Falar do que conheço...

 



Eu também a conheço, aliás, moramos juntas há imenso tempo. A solidão é um estado de espírito. Maioritariamente, nem a sinto. Quando a sinto, não choro. E jamais poria a hipótese de a trocar, fosse por quem fosse. A solidão não me magoa. Esporadicamente, sabe-me bem estar com quem gosto verdadeiramente. Custa-me verbalizar a frase “estar com os meus”, porque sinto, de forma genuína, que não tenho ninguém. Os supostos “meus” têm a sua própria vida, a sua própria família. Não são os meus. São os deles.
Vou falar da solidão. Da minha solidão. É viciante. Não chegou de repente. Foi surgindo, ocupa o espaço dela, dá-me espaço. Fiz as pazes com a minha própria sombra. Permite-me existir sem pressa, sem explicações, sem a necessidade constante de presença alheia. Posso fazer o que me apetece como se estivesse sozinha. Mas ela está lá e, quando não está, eu já não sei estar.
Não foi uma escolha minha. Fatores alheios à minha vontade é que o proporcionaram. A minha gata fazia parte dessa solidão, como se fôssemos a solidão uma da outra. Ela não tolerava mais ninguém.
Não preciso de me alongar. Não há grande novidade no que se possa dizer sobre a solidão. Claro que eu tenho uma visão romantizada, e não sou a única. Sei que há quem a tema, sem que a tenha vivido. E há quem a rejeite, porque lhe pesa demasiado. Compreendo isso. Talvez nem todos tenham encontrado formas de a tornar habitável, de a suavizar sem a negar.
Ouço muitas vezes: “gosto de companhia, mas preciso dos meus momentos de solidão.” Para mim, isso soa a infidelidade.

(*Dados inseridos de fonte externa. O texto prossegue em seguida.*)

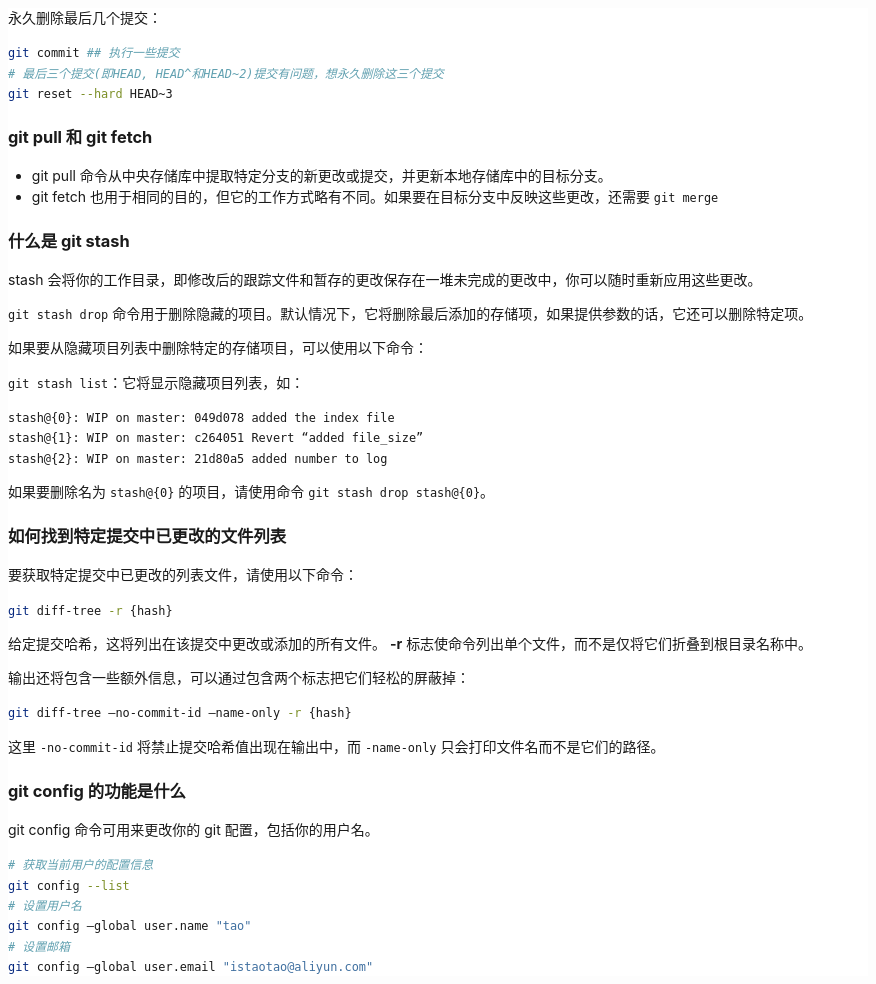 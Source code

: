 永久删除最后几个提交：

```sh
git commit ## 执行一些提交
# 最后三个提交(即HEAD, HEAD^和HEAD~2)提交有问题，想永久删除这三个提交
git reset --hard HEAD~3
```

### git pull 和 git fetch

- git pull 命令从中央存储库中提取特定分支的新更改或提交，并更新本地存储库中的目标分支。
- git fetch 也用于相同的目的，但它的工作方式略有不同。如果要在目标分支中反映这些更改，还需要 `git merge`

### 什么是 git stash

stash 会将你的工作目录，即修改后的跟踪文件和暂存的更改保存在一堆未完成的更改中，你可以随时重新应用这些更改。

`git stash drop` 命令用于删除隐藏的项目。默认情况下，它将删除最后添加的存储项，如果提供参数的话，它还可以删除特定项。

如果要从隐藏项目列表中删除特定的存储项目，可以使用以下命令：

`git stash list`：它将显示隐藏项目列表，如：

```sh
stash@{0}: WIP on master: 049d078 added the index file
stash@{1}: WIP on master: c264051 Revert “added file_size”
stash@{2}: WIP on master: 21d80a5 added number to log
```

如果要删除名为 `stash@{0}` 的项目，请使用命令 `git stash drop stash@{0}`。

### 如何找到特定提交中已更改的文件列表

要获取特定提交中已更改的列表文件，请使用以下命令：

```sh
git diff-tree -r {hash}
```

给定提交哈希，这将列出在该提交中更改或添加的所有文件。 **-r** 标志使命令列出单个文件，而不是仅将它们折叠到根目录名称中。

输出还将包含一些额外信息，可以通过包含两个标志把它们轻松的屏蔽掉：

```sh
git diff-tree –no-commit-id –name-only -r {hash}
```

这里 `-no-commit-id` 将禁止提交哈希值出现在输出中，而 `-name-only` 只会打印文件名而不是它们的路径。

### git config 的功能是什么

git config 命令可用来更改你的 git 配置，包括你的用户名。

```sh
# 获取当前用户的配置信息
git config --list
# 设置用户名
git config –global user.name "tao"
# 设置邮箱
git config –global user.email "istaotao@aliyun.com"
```
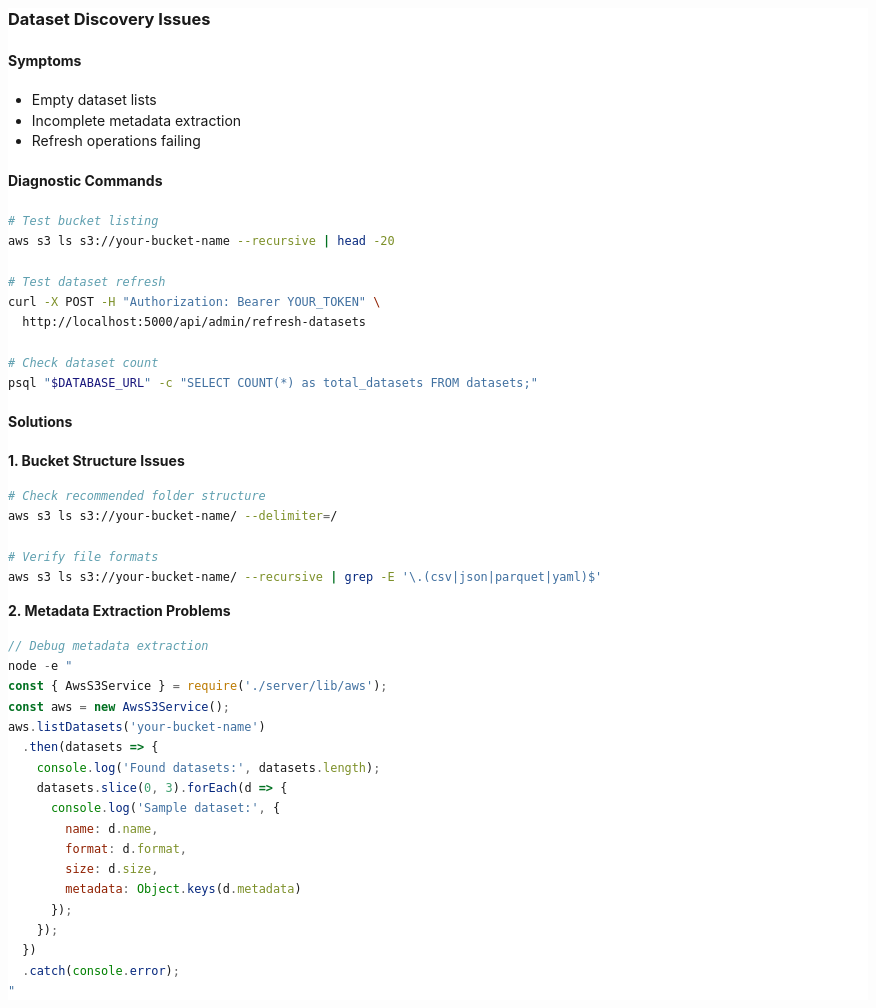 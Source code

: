 ### Dataset Discovery Issues

#### Symptoms
- Empty dataset lists
- Incomplete metadata extraction
- Refresh operations failing

#### Diagnostic Commands
```bash
# Test bucket listing
aws s3 ls s3://your-bucket-name --recursive | head -20

# Test dataset refresh
curl -X POST -H "Authorization: Bearer YOUR_TOKEN" \
  http://localhost:5000/api/admin/refresh-datasets

# Check dataset count
psql "$DATABASE_URL" -c "SELECT COUNT(*) as total_datasets FROM datasets;"
```

#### Solutions

**1. Bucket Structure Issues**
```bash
# Check recommended folder structure
aws s3 ls s3://your-bucket-name/ --delimiter=/

# Verify file formats
aws s3 ls s3://your-bucket-name/ --recursive | grep -E '\.(csv|json|parquet|yaml)$'
```

**2. Metadata Extraction Problems**
```javascript
// Debug metadata extraction
node -e "
const { AwsS3Service } = require('./server/lib/aws');
const aws = new AwsS3Service();
aws.listDatasets('your-bucket-name')
  .then(datasets => {
    console.log('Found datasets:', datasets.length);
    datasets.slice(0, 3).forEach(d => {
      console.log('Sample dataset:', {
        name: d.name,
        format: d.format,
        size: d.size,
        metadata: Object.keys(d.metadata)
      });
    });
  })
  .catch(console.error);
"
```
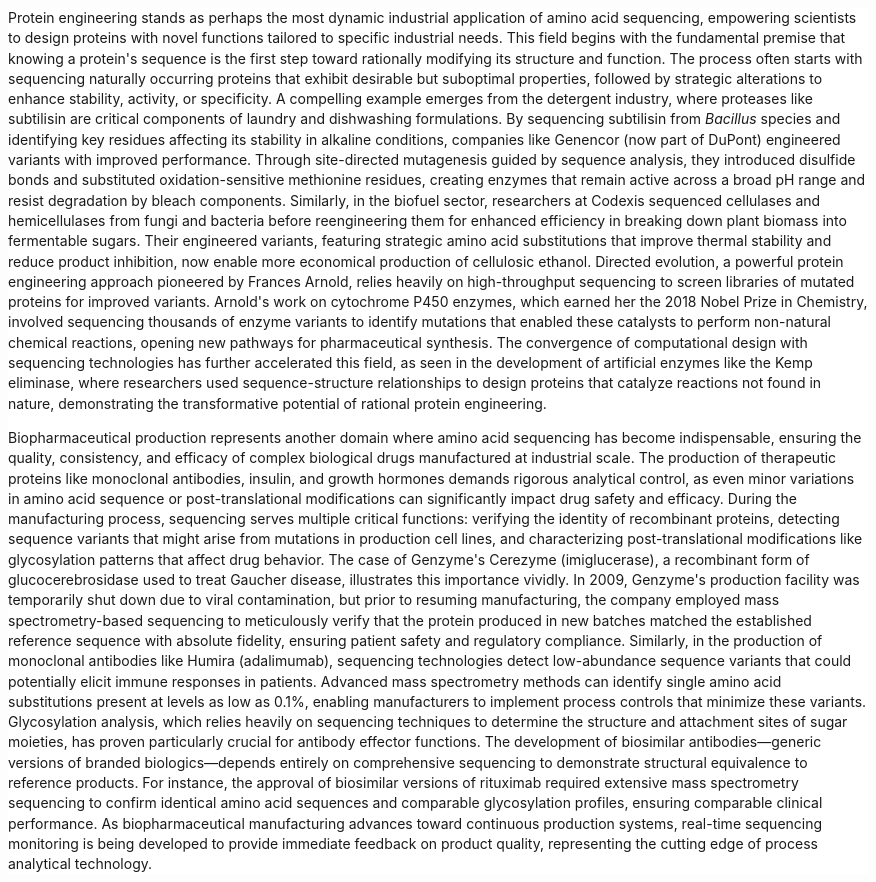 Protein engineering stands as perhaps the most dynamic industrial application of amino acid sequencing, empowering scientists to design proteins with novel functions tailored to specific industrial needs. This field begins with the fundamental premise that knowing a protein's sequence is the first step toward rationally modifying its structure and function. The process often starts with sequencing naturally occurring proteins that exhibit desirable but suboptimal properties, followed by strategic alterations to enhance stability, activity, or specificity. A compelling example emerges from the detergent industry, where proteases like subtilisin are critical components of laundry and dishwashing formulations. By sequencing subtilisin from *Bacillus* species and identifying key residues affecting its stability in alkaline conditions, companies like Genencor (now part of DuPont) engineered variants with improved performance. Through site-directed mutagenesis guided by sequence analysis, they introduced disulfide bonds and substituted oxidation-sensitive methionine residues, creating enzymes that remain active across a broad pH range and resist degradation by bleach components. Similarly, in the biofuel sector, researchers at Codexis sequenced cellulases and hemicellulases from fungi and bacteria before reengineering them for enhanced efficiency in breaking down plant biomass into fermentable sugars. Their engineered variants, featuring strategic amino acid substitutions that improve thermal stability and reduce product inhibition, now enable more economical production of cellulosic ethanol. Directed evolution, a powerful protein engineering approach pioneered by Frances Arnold, relies heavily on high-throughput sequencing to screen libraries of mutated proteins for improved variants. Arnold's work on cytochrome P450 enzymes, which earned her the 2018 Nobel Prize in Chemistry, involved sequencing thousands of enzyme variants to identify mutations that enabled these catalysts to perform non-natural chemical reactions, opening new pathways for pharmaceutical synthesis. The convergence of computational design with sequencing technologies has further accelerated this field, as seen in the development of artificial enzymes like the Kemp eliminase, where researchers used sequence-structure relationships to design proteins that catalyze reactions not found in nature, demonstrating the transformative potential of rational protein engineering.

Biopharmaceutical production represents another domain where amino acid sequencing has become indispensable, ensuring the quality, consistency, and efficacy of complex biological drugs manufactured at industrial scale. The production of therapeutic proteins like monoclonal antibodies, insulin, and growth hormones demands rigorous analytical control, as even minor variations in amino acid sequence or post-translational modifications can significantly impact drug safety and efficacy. During the manufacturing process, sequencing serves multiple critical functions: verifying the identity of recombinant proteins, detecting sequence variants that might arise from mutations in production cell lines, and characterizing post-translational modifications like glycosylation patterns that affect drug behavior. The case of Genzyme's Cerezyme (imiglucerase), a recombinant form of glucocerebrosidase used to treat Gaucher disease, illustrates this importance vividly. In 2009, Genzyme's production facility was temporarily shut down due to viral contamination, but prior to resuming manufacturing, the company employed mass spectrometry-based sequencing to meticulously verify that the protein produced in new batches matched the established reference sequence with absolute fidelity, ensuring patient safety and regulatory compliance. Similarly, in the production of monoclonal antibodies like Humira (adalimumab), sequencing technologies detect low-abundance sequence variants that could potentially elicit immune responses in patients. Advanced mass spectrometry methods can identify single amino acid substitutions present at levels as low as 0.1%, enabling manufacturers to implement process controls that minimize these variants. Glycosylation analysis, which relies heavily on sequencing techniques to determine the structure and attachment sites of sugar moieties, has proven particularly crucial for antibody effector functions. The development of biosimilar antibodies—generic versions of branded biologics—depends entirely on comprehensive sequencing to demonstrate structural equivalence to reference products. For instance, the approval of biosimilar versions of rituximab required extensive mass spectrometry sequencing to confirm identical amino acid sequences and comparable glycosylation profiles, ensuring comparable clinical performance. As biopharmaceutical manufacturing advances toward continuous production systems, real-time sequencing monitoring is being developed to provide immediate feedback on product quality, representing the cutting edge of process analytical technology.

A solidão não se permite pela metade, não se parte em intervalos. Quando existe, ocupa tudo. Quando não existe, não é solidão. É algo inerente à condição humana.
Quebrar a solidão é sempre uma concessão ao dever. Há o resto do mundo, esse ruído inevitável que me obriga a sair de mim: o trabalho, a rotina, os comboios dos dias, as socializações por mera obrigação moral. São apenas pequenas invasões, lapsos de tempo num território que, no fundo, regressa sempre a mim. É soberanamente meu por usucapião.